I want to thank you guys for your kind words and for entertaining my mopiness, it truly means a lot.
I'm happy to say I feel significantly better, though that's not all. I've brought along the next update with me.
Thanks so much for your patience guys, I know I'm horrible with updates.
Anyway, next up is a look at Europe, and sowing the seeds for Spain's resurgence.
Cinco años de sangre y muerte: The Spanish Civil War of 1831
Carlists and Liberals engage in battle
By the latter half of the 1820’s the political order set up following the Peace of Vienna was beginning to show its first cracks. In the United Netherlands, an abortive attempt at secession by Liberals and Catholics in the south was nipped in the bud by the swift action of Dutch troops led by Willem, Prince of Orange, as well as pleas by the United Kingdom to maintain the Netherlands united.[1] In France, The ultraconservative King Charles X was forced to contend with his own mounting Liberal opposition, which finally blew into rebellion in July 1830. The July Revolution managed to remove Charles X and replace him the more Liberal-minded Louis Philippe d’Orléans, leader of the junior branch of the Bourbon Dynasty. Ascending to the French Throne as Louis Philippe I, King of the French, the new government instituted limited constitutional changes in order to appease the various Liberal movements throughout the country. Despite sporadic bouts of rebellion, France would remain relatively quiet for nearly two decades. However, the same could not be said for its southern neighbor.

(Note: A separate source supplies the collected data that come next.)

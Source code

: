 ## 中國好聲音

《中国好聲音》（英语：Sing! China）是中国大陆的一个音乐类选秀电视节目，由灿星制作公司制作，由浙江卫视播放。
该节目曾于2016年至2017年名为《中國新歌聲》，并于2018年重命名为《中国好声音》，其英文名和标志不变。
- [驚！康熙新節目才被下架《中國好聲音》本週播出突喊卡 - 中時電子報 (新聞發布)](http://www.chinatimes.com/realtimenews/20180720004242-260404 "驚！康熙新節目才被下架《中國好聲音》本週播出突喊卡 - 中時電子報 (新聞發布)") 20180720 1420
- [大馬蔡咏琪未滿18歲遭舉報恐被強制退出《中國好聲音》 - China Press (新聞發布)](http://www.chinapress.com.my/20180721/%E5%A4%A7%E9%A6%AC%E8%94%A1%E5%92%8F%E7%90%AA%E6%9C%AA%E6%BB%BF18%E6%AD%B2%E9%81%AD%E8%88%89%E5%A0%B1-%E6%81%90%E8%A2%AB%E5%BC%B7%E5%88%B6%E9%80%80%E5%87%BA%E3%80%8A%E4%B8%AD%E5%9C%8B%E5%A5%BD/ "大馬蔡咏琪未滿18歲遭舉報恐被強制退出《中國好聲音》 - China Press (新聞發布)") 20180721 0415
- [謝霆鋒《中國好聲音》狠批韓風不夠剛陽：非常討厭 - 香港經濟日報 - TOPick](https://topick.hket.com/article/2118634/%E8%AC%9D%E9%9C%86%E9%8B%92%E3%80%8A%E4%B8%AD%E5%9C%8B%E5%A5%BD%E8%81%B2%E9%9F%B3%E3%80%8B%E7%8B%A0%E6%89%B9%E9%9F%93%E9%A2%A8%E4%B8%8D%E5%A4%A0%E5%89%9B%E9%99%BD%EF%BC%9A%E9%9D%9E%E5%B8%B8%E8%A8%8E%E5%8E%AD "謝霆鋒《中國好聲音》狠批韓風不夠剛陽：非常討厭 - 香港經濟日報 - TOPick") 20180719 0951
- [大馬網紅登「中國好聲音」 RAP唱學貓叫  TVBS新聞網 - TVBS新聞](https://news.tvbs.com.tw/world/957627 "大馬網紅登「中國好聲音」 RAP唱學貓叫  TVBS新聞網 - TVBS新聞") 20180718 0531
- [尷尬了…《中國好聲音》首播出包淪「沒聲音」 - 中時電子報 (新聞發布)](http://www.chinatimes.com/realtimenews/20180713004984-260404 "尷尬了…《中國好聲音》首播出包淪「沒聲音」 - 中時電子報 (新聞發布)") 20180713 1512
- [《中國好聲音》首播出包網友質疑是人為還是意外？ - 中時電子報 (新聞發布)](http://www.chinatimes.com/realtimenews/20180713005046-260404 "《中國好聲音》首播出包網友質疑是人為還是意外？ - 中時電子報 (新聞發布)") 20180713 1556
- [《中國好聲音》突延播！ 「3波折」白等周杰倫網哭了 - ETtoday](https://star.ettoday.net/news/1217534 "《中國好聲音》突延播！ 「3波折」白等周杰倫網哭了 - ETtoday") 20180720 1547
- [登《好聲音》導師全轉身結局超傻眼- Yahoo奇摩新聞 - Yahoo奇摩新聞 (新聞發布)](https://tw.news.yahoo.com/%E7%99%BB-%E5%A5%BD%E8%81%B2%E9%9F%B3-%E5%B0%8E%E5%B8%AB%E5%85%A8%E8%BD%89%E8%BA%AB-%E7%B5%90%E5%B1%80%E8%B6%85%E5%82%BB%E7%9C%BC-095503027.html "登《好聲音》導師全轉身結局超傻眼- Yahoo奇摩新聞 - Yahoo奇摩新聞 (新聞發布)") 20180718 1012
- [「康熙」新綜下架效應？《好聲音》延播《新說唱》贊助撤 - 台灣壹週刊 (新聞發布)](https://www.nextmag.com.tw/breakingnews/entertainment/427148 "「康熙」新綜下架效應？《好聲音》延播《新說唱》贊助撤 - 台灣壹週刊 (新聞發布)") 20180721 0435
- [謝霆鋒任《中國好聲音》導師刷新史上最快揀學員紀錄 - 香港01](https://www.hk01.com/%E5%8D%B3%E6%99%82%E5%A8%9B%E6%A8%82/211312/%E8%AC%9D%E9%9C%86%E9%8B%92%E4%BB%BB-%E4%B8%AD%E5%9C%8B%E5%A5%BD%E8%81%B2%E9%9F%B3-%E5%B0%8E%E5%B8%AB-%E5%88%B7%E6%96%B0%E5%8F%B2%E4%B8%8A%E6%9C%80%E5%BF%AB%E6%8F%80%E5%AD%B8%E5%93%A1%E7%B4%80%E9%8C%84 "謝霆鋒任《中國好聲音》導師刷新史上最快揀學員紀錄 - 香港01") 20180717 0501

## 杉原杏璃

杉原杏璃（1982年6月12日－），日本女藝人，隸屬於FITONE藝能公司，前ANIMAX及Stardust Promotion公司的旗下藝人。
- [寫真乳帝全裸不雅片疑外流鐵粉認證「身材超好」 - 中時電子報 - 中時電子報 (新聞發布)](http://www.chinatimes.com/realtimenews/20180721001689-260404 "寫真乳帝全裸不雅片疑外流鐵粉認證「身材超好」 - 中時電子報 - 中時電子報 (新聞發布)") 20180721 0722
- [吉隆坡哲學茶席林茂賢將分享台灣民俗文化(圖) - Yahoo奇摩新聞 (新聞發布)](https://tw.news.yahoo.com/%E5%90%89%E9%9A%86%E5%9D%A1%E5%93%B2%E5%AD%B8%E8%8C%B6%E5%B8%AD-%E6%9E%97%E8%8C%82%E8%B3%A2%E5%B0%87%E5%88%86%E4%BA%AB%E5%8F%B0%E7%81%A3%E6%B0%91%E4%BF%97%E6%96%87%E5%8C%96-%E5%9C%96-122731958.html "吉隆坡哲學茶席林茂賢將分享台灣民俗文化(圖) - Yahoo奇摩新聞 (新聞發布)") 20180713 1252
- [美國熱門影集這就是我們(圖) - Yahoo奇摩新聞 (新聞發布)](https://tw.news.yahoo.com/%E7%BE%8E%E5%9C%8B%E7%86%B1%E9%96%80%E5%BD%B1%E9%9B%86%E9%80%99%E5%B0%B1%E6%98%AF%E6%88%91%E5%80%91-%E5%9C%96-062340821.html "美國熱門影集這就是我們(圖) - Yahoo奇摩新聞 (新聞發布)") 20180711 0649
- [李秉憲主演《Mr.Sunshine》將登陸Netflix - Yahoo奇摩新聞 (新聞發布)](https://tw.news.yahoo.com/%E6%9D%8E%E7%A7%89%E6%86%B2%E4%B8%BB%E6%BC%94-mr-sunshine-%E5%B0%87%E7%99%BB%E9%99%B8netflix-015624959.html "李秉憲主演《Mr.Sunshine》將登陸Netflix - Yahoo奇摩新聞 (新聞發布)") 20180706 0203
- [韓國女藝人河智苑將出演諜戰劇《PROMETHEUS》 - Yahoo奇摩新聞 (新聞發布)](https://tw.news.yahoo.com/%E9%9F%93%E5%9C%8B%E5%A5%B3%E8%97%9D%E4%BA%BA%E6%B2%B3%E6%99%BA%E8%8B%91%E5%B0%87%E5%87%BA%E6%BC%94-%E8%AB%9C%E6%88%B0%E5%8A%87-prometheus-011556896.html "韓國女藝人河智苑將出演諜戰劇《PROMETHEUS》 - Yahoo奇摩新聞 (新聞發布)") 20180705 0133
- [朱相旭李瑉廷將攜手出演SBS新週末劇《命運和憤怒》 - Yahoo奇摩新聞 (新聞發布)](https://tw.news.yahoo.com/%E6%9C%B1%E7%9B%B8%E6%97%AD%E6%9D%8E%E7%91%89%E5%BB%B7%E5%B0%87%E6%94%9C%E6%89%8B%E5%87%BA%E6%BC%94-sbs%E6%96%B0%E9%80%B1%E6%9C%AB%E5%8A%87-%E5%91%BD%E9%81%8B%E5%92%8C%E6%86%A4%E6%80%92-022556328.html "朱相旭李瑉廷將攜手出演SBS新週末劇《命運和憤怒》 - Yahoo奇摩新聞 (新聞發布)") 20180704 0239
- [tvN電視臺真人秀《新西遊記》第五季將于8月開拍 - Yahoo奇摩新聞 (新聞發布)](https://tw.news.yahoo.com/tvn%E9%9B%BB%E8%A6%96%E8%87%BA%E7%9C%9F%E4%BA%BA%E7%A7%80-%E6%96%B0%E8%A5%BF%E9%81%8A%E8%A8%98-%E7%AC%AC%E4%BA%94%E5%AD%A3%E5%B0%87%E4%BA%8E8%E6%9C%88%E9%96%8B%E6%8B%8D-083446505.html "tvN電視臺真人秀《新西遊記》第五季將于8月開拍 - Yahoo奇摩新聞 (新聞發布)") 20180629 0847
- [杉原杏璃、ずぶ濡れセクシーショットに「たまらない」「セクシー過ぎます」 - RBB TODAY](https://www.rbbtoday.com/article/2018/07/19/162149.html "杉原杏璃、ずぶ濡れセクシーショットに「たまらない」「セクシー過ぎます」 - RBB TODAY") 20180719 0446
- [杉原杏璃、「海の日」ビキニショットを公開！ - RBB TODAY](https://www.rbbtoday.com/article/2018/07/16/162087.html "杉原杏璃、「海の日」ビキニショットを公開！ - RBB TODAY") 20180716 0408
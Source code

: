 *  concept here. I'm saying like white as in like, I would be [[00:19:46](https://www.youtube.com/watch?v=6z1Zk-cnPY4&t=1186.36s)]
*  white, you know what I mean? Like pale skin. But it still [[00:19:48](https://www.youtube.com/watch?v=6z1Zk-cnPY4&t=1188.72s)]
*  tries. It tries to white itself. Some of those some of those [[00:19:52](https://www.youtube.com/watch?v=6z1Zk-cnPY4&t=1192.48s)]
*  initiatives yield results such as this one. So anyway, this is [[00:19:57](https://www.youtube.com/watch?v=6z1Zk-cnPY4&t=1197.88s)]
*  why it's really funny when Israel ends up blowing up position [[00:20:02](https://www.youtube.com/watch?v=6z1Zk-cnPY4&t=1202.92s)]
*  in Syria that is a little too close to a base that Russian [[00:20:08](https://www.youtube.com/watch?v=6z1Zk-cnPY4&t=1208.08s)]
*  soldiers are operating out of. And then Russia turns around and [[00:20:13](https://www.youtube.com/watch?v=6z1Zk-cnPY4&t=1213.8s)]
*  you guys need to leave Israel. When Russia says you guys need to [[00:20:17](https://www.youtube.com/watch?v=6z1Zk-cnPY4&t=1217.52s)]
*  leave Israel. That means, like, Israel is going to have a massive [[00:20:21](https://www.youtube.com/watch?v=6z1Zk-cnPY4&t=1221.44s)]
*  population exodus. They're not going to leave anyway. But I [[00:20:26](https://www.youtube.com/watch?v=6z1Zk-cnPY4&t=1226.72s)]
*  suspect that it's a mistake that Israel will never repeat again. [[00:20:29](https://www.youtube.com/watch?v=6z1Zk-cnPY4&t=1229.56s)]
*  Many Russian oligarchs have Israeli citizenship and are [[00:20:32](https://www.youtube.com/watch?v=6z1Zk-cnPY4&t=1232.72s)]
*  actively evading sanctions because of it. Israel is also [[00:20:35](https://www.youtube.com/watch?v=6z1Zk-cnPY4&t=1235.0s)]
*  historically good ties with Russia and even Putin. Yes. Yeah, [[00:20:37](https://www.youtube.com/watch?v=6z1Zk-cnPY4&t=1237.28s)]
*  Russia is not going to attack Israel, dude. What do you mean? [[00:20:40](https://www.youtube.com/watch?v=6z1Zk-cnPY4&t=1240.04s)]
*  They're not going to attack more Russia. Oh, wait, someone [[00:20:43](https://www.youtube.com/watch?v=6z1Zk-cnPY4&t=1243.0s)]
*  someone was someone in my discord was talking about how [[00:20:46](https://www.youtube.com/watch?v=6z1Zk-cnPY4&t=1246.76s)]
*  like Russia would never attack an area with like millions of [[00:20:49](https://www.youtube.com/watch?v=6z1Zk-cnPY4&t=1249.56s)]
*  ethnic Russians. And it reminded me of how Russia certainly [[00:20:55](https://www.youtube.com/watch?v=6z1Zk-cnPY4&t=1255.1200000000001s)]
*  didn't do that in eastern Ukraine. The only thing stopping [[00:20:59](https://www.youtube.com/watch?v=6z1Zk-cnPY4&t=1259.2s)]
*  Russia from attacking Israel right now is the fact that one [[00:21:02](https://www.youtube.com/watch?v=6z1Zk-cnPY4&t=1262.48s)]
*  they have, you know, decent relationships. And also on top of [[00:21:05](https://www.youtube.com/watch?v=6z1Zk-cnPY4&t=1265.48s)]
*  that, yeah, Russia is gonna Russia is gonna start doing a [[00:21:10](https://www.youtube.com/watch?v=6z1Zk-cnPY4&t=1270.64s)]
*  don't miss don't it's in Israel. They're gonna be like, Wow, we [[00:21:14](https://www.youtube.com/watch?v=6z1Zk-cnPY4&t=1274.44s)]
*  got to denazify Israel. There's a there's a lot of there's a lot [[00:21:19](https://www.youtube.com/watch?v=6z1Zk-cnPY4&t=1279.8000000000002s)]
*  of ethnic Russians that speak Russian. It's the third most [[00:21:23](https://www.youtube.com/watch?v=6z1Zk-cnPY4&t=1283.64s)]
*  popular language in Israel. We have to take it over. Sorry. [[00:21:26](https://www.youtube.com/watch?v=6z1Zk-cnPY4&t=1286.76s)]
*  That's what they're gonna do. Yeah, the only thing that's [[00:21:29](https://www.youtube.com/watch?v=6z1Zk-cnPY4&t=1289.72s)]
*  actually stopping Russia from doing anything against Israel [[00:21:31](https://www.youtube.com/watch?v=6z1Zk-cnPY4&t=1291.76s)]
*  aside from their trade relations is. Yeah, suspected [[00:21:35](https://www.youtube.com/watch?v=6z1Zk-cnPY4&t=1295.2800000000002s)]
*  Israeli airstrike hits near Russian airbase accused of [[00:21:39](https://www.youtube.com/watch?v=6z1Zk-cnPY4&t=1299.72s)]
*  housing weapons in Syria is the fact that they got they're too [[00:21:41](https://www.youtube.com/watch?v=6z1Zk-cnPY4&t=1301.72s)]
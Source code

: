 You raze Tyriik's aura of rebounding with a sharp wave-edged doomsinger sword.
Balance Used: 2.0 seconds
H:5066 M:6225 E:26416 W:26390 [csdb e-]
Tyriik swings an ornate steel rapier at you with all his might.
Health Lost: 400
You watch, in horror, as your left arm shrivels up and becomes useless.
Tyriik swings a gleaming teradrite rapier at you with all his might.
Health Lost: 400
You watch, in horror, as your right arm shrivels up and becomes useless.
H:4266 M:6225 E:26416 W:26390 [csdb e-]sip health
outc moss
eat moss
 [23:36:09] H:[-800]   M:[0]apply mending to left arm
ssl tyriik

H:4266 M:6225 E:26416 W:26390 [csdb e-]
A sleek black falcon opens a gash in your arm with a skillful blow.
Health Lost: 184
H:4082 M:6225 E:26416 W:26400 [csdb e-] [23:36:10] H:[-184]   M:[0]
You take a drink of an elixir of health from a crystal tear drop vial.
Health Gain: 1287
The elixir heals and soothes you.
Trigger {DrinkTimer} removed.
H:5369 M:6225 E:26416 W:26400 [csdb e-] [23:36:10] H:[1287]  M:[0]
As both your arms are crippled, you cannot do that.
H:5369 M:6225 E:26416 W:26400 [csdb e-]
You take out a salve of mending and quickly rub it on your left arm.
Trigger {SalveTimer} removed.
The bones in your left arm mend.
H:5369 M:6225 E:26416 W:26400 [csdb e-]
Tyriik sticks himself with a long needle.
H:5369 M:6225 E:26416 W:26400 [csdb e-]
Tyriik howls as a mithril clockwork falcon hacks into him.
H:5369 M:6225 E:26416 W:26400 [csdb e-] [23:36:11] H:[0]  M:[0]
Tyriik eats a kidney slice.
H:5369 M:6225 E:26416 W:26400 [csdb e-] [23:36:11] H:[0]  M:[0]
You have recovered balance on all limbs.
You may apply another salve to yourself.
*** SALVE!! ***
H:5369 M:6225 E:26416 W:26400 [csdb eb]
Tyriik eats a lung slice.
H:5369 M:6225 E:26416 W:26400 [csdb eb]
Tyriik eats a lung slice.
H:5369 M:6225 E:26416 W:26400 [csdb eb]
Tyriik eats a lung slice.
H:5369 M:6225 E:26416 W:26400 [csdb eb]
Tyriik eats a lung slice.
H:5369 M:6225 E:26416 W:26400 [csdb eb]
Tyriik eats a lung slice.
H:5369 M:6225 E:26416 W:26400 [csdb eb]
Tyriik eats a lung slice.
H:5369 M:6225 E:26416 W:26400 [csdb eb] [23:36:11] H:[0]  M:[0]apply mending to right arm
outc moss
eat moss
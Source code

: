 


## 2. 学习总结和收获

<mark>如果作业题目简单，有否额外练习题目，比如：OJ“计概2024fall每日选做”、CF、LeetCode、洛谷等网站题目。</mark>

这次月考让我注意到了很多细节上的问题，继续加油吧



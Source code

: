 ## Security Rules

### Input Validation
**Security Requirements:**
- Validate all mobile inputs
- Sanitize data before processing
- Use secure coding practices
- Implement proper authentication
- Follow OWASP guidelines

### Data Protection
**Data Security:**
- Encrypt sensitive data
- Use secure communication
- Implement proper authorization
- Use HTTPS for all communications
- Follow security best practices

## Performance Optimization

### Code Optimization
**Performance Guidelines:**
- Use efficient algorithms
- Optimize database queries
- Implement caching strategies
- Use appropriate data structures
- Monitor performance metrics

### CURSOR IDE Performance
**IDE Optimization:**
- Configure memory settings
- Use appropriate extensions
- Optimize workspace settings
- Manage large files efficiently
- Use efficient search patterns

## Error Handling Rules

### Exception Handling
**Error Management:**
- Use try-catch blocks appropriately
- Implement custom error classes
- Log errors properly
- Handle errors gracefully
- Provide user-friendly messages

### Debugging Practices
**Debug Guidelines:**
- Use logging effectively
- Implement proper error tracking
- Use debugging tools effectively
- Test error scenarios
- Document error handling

Despite his regime’s heavy hand against Liberal opposition, Carlos V of Spain did not foresee the risings of November 1830 in Andalusia and those in Catalonia in February 1831. The seeds for Spain’s unrest over the course of the 1830’s were first sown in the aftermath of the abortive Liberal experiment of the early 1820’s. The unrest generated by the Liberal Triennium and the death of Fernando VII caused an extreme conservative reaction in the form of the
apostólico faction dominating Carlos V’s ministries over the course of the 1820’s.[2] Despite some moderate voices from within Carlos V’s court (and over the course of the decade those voices would grow smaller and weaker), the
apostólicos continued to gain the King’s favor, allowing them to purge the military and government of many Liberal sympathizers, as well as the reinstitution of the Inquisition, among other things. The purges also negatively affected many moderates in Spanish politics, alienating them from Madrid and giving them common cause with the Liberals.
Spanish invasion of Oran
Sensing the center giving way, Carlos V, on the advice of some of his ministers, approved for the seizure of Oran, along the Barbary Coast of Africa. Utilizing past claims to the region by the Spanish crown, Spain assembled an invasion force led by the “Defender of Perú” José de Canterac and proceeded to land several thousand troops northwest of Aïn el-Turk in late May 1828. After taking Aïn el-Turk with relative ease, the Spanish proceeded to march east towards Oran, before meeting stiff resistance from the native Arabs and Berbers near Mers el-Kebir. The Spanish made breakthroughs on 1 June, and proceeded to attack the Fort Santa Cruz, which overlooked Oran and presented an advantageous position from where to take the city. The fort fell to Canterac’s forces after two days of fighting, as the Spanish found it a challenge to push the defenders of the fort from atop the hill it was situated on. All the while the Bey of Oran, Bey Hassan, having done as much as possible to prepare for the Spanish invasion, commanded a force of nearly 3,000 warriors due west of Oran. The ensuing Battle of Oran proved an utter failure for Hassan Bey, as the Spanish won the day, proclaiming dominion over Oran for the first time in 36 years. The euphoria of Spanish victory so soon after the Spanish American Wars of Independence was short lived, however, as Canterac struggled in his eastward push towards Algiers. After Hassan Bey’s defeat, Dey Hussein of Algiers organized nearly 7,000 Arab and Berber warriors, as well as a sizable contingent of Ottoman Janissaries, among others, to repel the Spanish. The invasion soon devolved into a bloody fiasco, as Canterac slowly crawled his way along the coast, dependent on Madrid to send more troops and supplies. The Spanish flag would fly over the Casbah of Algiers early in December 1829, giving Spain effective control of the Algerian coast, though periodic attacks from the Arabs and Berbers of the interior would plague the Spanish authorities for years to come.[3]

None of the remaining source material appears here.